I can comment on my French co-worker's t-shirt or new haircut, or the poster on the wall behind him. It enables the mundane, human social interactions that help people become a team.

This is a leading question, but as a designer do you feel that switching genres like this helps you get a fresh perspective?

For me, it wasn't so much the (temporary) genre switch that gave me perspective. I feel like the small team size, the autonomy and the motive for making the game were much stronger influences in terms of giving me a fresh outlook. I personally could have cancelled the project at any moment. I could have scoped it in any way necessary.

I was in control of when we took risks and when we cut features in order to stabilize and polish. And we were making the game because we thought it was cool to design strategy systems for a small game, and because I found it invigorating to engage in a creative project with more freedom.

What were the main challenges of scaling your design small? Did you ever find yourself over-reaching your means, or the constraints of the platform?

Supporting wifi multiplayer consumed a lot of our resources. For the last part of the project, Matthew Rosenfeld (our lead engineer) spent a lot of time fixing out-of-sync multiplayer bugs.

To get the level of polish we wanted, we had to trim some wildcards and cut short some of the experimentation. If the game had been purely single-player, we could have invested more time in creating more cross-interaction between players.

How do you think the distributed development model would work for a larger title, based on your experience so far? What would need to change?

We're working on larger projects in much the same way. The article I did [for Edge Online] includes a bunch of tips learned from that work.

I think the difference in scalability comes down to this: Wherever you've got a larger cluster of people, instead of an individual, you need someone on site with good organizational
leadership skills.

iPhone has massive opportunity but also massive competition. Things have been going for a while on the platform - how do you feel about entering it now? What do you think you learned from observing things up till now?

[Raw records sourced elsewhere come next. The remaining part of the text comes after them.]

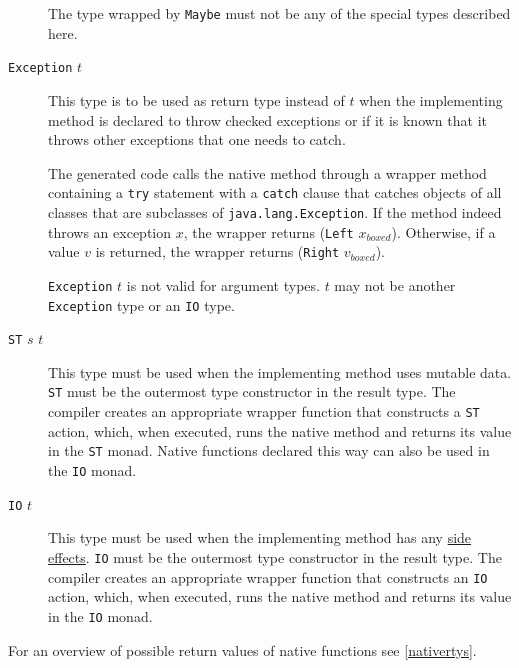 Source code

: \begin{description}
The type wrapped by \texttt{Maybe} must not be any of the special types described here.

\item[\texttt{Exception} $t$] This type is to be used as return type instead of $t$ when the implementing method is declared to throw checked exceptions or if it is known that it throws other exceptions that one needs to catch.

The generated code calls the native method through a wrapper method containing a \texttt{try} statement with a \texttt{catch} clause that catches objects of all classes that are subclasses of \texttt{java.lang.Exception}.
If the method indeed throws an exception $x$, the wrapper returns (\texttt{Left} $x_{boxed}$).
Otherwise, if a value $v$ is returned, the wrapper returns (\texttt{Right} $v_{boxed}$).

\texttt{Exception} $t$ is not valid for argument types. $t$ may not be another \texttt{Exception} type or an \texttt{IO} type.

\item[\texttt{ST} $s$ $t$] This type must be used when the implementing method uses mutable data. \texttt{ST} must be the outermost type constructor in the result type. The compiler creates an appropriate wrapper function that constructs a \texttt{ST}  action, which, when executed, runs the native method and returns its value in the \texttt{ST} monad. Native functions declared this way can also be used in the \texttt{IO} monad.

\item[\texttt{IO} $t$] This type must be used when the implementing method has any \hyperref[pure]{side effects}. \texttt{IO} must be the outermost type constructor in the result type. The compiler creates an appropriate wrapper function that constructs an \texttt{IO}  action, which, when executed, runs the native method and returns its value in the \texttt{IO} monad.

\end{description}

For an overview of possible return values of native functions see \autoref{nativertys}.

It's been great to watch. Interesting games pop up all the time. I love Zen Bound. I keep waiting for flOw to come to iPhone. The first time you launch a game on a new platform, you learn a lot about the process.

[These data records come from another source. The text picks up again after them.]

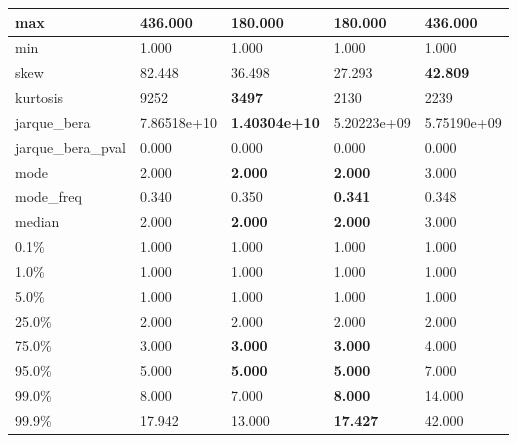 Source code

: \begin{table}[H]
\begin{tabular}{|l|m{10em}|m{10em}|m{10em}|m{10em}|}
\hline max & 436.000 & \cellcolor[rgb]{0.9, 0.54, 0.52} 180.000 & \cellcolor[rgb]{0.9, 0.54, 0.52} 180.000 & \bfseries 436.000 \\
\hline min & 1.000 & 1.000 & 1.000 & 1.000 \\
\hline skew & 82.448 & 36.498 & \cellcolor[rgb]{0.9, 0.54, 0.52} 27.293 & \bfseries 42.809 \\
\hline kurtosis & 9252 & \bfseries 3497 & \cellcolor[rgb]{0.9, 0.54, 0.52} 2130 & 2239 \\
\hline jarque\_bera & 7.86518e+10 & \bfseries 1.40304e+10 & \cellcolor[rgb]{0.9, 0.54, 0.52} 5.20223e+09 & 5.75190e+09 \\
\hline jarque\_bera\_pval & 0.000 & 0.000 & 0.000 & 0.000 \\
\hline mode & 2.000 & \bfseries 2.000 & \bfseries 2.000 & \cellcolor[rgb]{0.9, 0.54, 0.52} 3.000 \\
\hline mode\_freq & 0.340 & \cellcolor[rgb]{0.9, 0.54, 0.52} 0.350 & \bfseries 0.341 & 0.348 \\
\hline median & 2.000 & \bfseries 2.000 & \bfseries 2.000 & \cellcolor[rgb]{0.9, 0.54, 0.52} 3.000 \\
\hline 0.1\% & 1.000 & 1.000 & 1.000 & 1.000 \\
\hline 1.0\% & 1.000 & 1.000 & 1.000 & 1.000 \\
\hline 5.0\% & 1.000 & 1.000 & 1.000 & 1.000 \\
\hline 25.0\% & 2.000 & 2.000 & 2.000 & 2.000 \\
\hline 75.0\% & 3.000 & \bfseries 3.000 & \bfseries 3.000 & \cellcolor[rgb]{0.9, 0.54, 0.52} 4.000 \\
\hline 95.0\% & 5.000 & \bfseries 5.000 & \bfseries 5.000 & \cellcolor[rgb]{0.9, 0.54, 0.52} 7.000 \\
\hline 99.0\% & 8.000 & 7.000 & \bfseries 8.000 & \cellcolor[rgb]{0.9, 0.54, 0.52} 14.000 \\
\hline 99.9\% & 17.942 & 13.000 & \bfseries 17.427 & \cellcolor[rgb]{0.9, 0.54, 0.52} 42.000 \\
\hline
\end{tabular}
\end{table}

The App Store, pricing model, user reviews, the impact of timing all your initial press and materials "just to chart" initially, the later impact of updates...these are all interesting bits of information that publishers and developers are still assembling.

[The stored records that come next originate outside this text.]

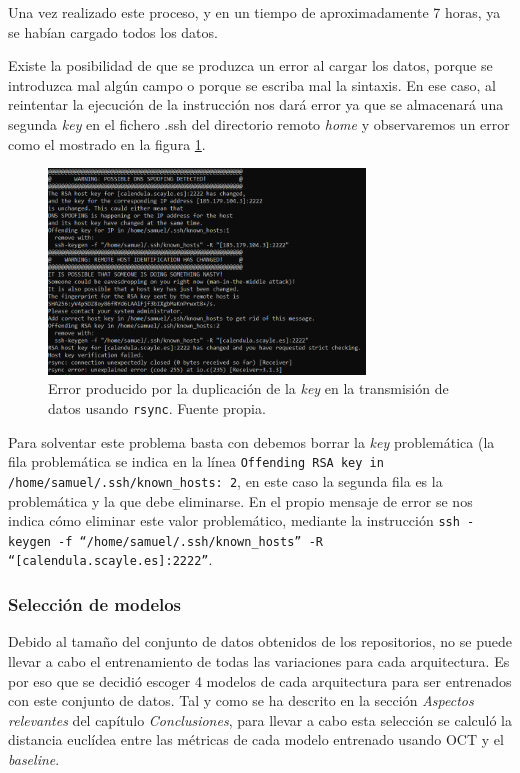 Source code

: Una vez realizado este proceso, y en un tiempo de aproximadamente 7 horas, ya se habían cargado todos los datos.

Existe la posibilidad de que se produzca un error al cargar los datos, porque se introduzca mal algún campo o porque se escriba mal la sintaxis. En ese caso, al reintentar la ejecución de la instrucción nos dará error ya que se almacenará una segunda \textit{key} en el fichero .ssh del directorio remoto \textit{home} y observaremos un error como el mostrado en la figura \ref{fig:error_scayle}.

\begin{figure}[h]
    \centering
    \includegraphics[width=0.75\textwidth]{img/error_scayle.png}
    \caption{Error producido por la duplicación de la \textit{key} en la transmisión de datos usando \texttt{rsync}. Fuente propia.}
    \label{fig:error_scayle}
\end{figure}

Para solventar este problema basta con debemos borrar la \textit{key} problemática (la fila problemática se indica en la línea \texttt{Offending RSA  key in /home/samuel/.ssh/known\_hosts: 2}, en este caso la segunda fila es la problemática y la que debe eliminarse. En el propio mensaje de error se nos indica cómo eliminar este valor problemático, mediante la instrucción \texttt{ssh -keygen -f ``/home/samuel/.ssh/known\_hosts'' -R ``[calendula.scayle.es]:2222''}.

\subsubsection{Selección de modelos}

Debido al tamaño del conjunto de datos obtenidos de los repositorios, no se puede llevar a cabo el entrenamiento de todas las variaciones para cada arquitectura. Es por eso que se decidió escoger 4 modelos de cada arquitectura para ser entrenados con este conjunto de datos. Tal y como se ha descrito en la sección \textit{Aspectos relevantes} del capítulo \textit{Conclusiones}, para llevar a cabo esta selección se calculó la distancia euclídea entre las métricas de cada modelo entrenado usando OCT y el \textit{baseline}.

You had some notably public issues with creative control with Midway. Does working on a smaller project like this address those issues for you personally?

On a small game, it's more likely that the creative desires of the individual contributors translate to the screen. That's a joy. Even 10 years ago, a much smaller team could make an interesting game. Working on Deus Ex, in the map editor, on the story and on game systems, there was far less influence and approval process from outside the team than there is at some companies.

It's not just size...even some large companies are organized in ways that give a development team the autonomy to enhance certain features and to cut others; to make personnel decisions not based on a departmental/silo approach but in a way that serves the specific goals of the game; and to break off from external tech or time dependencies when the time is right.

What about genre and target concerns of the iPhone platform? Coming from a background of creating very deep and complicated games on PCs and consoles, how do you view the audience for iPhone? Are those differences appealing to you creatively?

Every day with Arkane Studios, Raphael and I are working with teams of people on a project that is very complicated and that hopefully will be very satisfying to players with tastes like ours.

This type of game is why I came to work here; it's a return to first-person games with depth, specifically at an independent company, where I believe it's possible to invest creatively.

My favorite games of the last few years are Fallout 3 and BioShock, but the iPhone is another platform altogether. When I play games on my iPhone, I've got 10 minutes to kill. For that, I love games like Drop7, Primrose or KarmaStar.